Byfleet is an inland island village forming a suburb of Woking in Surrey, England. It is in the east of the borough between the Wey navigation canal and the River Wey, and is within the M25 motorway.

Byfleet is close to the A3 and M25, and is located next to the former Brooklands motor circuit and aerodrome and the foot of the St George's Hill estate, just to the south of Weybridge, to the west of Cobham and to the east of West Byfleet. The village is served by the Byfleet and New Haw railway station.

July 2012 marked an historic moment in Byfleet's history, becoming a host of the men's and women's cycling road races for the 2012 Summer Olympics Games.

History[edit]

Church of St Mary the Virgin

The village lies within the Godley hundred, a Saxon administrative division. Byfleet appears in Domesday Book as Byeflete. It was held by Uluuin (Wulfwin) from Chertsey Abbey. Its domesday assets were: 2½ hides; 1 church, 1 mill worth 5s, 1½ fisheries worth 325 eels, 6 acres (24,000 m2) of meadow, woodland worth 10 hogs. It rendered £4.[2]

The historic St Mary's Church dates back to at least the 14th century, as does Byfleet Manor

In 1895, 20 year old Hampshire-born Walter George Tarrant started a new carpentry business, W G Tarrant Ltd, in Byfleet and later expanded into housebuilding. The company built extensively in Pyrford and West Byfleet in the early 1900s.

In 1898, the village gained an impressive new village hall and club thanks to the generosity of wealthy benefactor Frederick C Stoop who lived at West Hall (between Byfleet and West Byfleet).

By 1911 the Tarrant Works covered over five acres and included workshops for joinery, wrought iron and leaded lights, a stonemason’s yard and a timber mill with drying sheds. The firm also owned nurseries and brickfields elsewhere and was Byfleet's largest employer for many years.
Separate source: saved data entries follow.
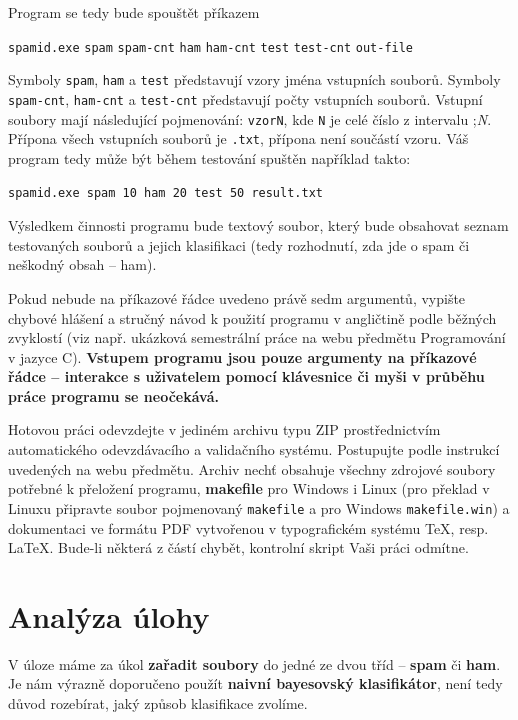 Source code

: \documentclass[12pt]{report}
\newcommand\la{\textlangle}  					%
\newcommand\ra{\textrangle}						%
\newcommand\laratexttt[1]{\la\texttt{#1}\ra}	%
\newcommand\indentt[1]{						
	\setlength\parindent{5mm}
	#1
	\setlength\parindent{0mm}
	}											%
\begin{document}
	Program se tedy bude spouštět příkazem
	
	\indentt{\texttt{spamid.exe} \laratexttt{spam} \laratexttt{spam-cnt} \laratexttt{ham} \laratexttt{ham-cnt} \laratexttt{test} \laratexttt{test-cnt} \laratexttt{out-file}$\,$\keys{\return}}
	
	Symboly \laratexttt{spam}, \laratexttt{ham} a \laratexttt{test} představují vzory jména vstupních souborů. Symboly \laratexttt{spam-cnt}, \laratexttt{ham-cnt} a \laratexttt{test-cnt} představují počty vstupních souborů. Vstupní soubory mají následující pojmenování: \texttt{vzorN}, kde \texttt{N} je celé číslo z intervalu \la1;\textit{N}\ra. Přípona všech vstupních souborů je \texttt{.txt}, přípona není součástí vzoru. Váš program tedy může být během testování spuštěn například takto:
	
	\indentt{
	\texttt{spamid.exe spam 10 ham 20 test 50 result.txt}$\,$\keys{\return}
	}
	
	Výsledkem činnosti programu bude textový soubor, který bude obsahovat seznam testovaných souborů a jejich klasifikaci (tedy rozhodnutí, zda jde o spam či neškodný obsah – ham).
	
	Pokud nebude na příkazové řádce uvedeno právě sedm argumentů, vypište chybové hlášení a stručný návod k použití programu v angličtině podle běžných zvyklostí (viz např. ukázková semestrální práce na webu předmětu Programování v jazyce C). \textbf{Vstupem programu jsou pouze argumenty na příkazové řádce – interakce s uživatelem pomocí klávesnice či myši v průběhu práce programu se neočekává.}
	
	Hotovou práci odevzdejte v jediném archivu typu ZIP prostřednictvím automatického odevzdávacího a validačního systému. Postupujte podle instrukcí uvedených na webu předmětu. Archiv nechť obsahuje všechny zdrojové soubory potřebné k přeložení programu, \textbf{makefile} pro Windows i Linux (pro překlad v Linuxu připravte soubor pojmenovaný \texttt{makefile} a pro Windows \texttt{makefile.win}) a dokumentaci ve formátu PDF vytvořenou v typografickém systému \TeX, resp. \LaTeX. Bude-li některá z částí chybět, kontrolní skript Vaši práci odmítne.

	\chapter{Analýza úlohy}
	V úloze máme za úkol \textbf{zařadit soubory} do jedné ze dvou tříd – \textbf{spam} či \textbf{ham}. Je nám výrazně doporučeno použít \textbf{naivní bayesovský klasifikátor}, není tedy důvod rozebírat, jaký způsob klasifikace zvolíme.
	
\end{document}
Byfleet expanded considerably after the opening of the Brooklands motor circuit in 1907 and when major aircraft factories opened there during World War I. A large housing estate for Vickers aircraft workers was built between Chertsey Road and Oyster Lane in World War I and although sold off by the early sixties, these houses still exist today. The Tarrant Tabor bomber, the largest aeroplane built in Britain during World War I, was constructed in Byfleet by W G Tarrant Ltd but crashed fatally at Farnborough on 26 May 1919 on its first attempted take-off. Several other aeroplanes were built in Byfleet by Glenny & Henderson Ltd in the late 1920s.

The influence of the aircraft industry on the village's development continued between the wars and during World War Two and most of the new aeroplanes built at Brooklands took off over the centre of Byfleet on their first flights - the most spectacular being the first flight of the huge Vickers VC10 airliner in 1962. The urgent need to supply the Vickers Valiant V-bomber to the RAF notably led to the removal of the central section of the race track's Byfleet Banking when a new hard runway was built in 1951.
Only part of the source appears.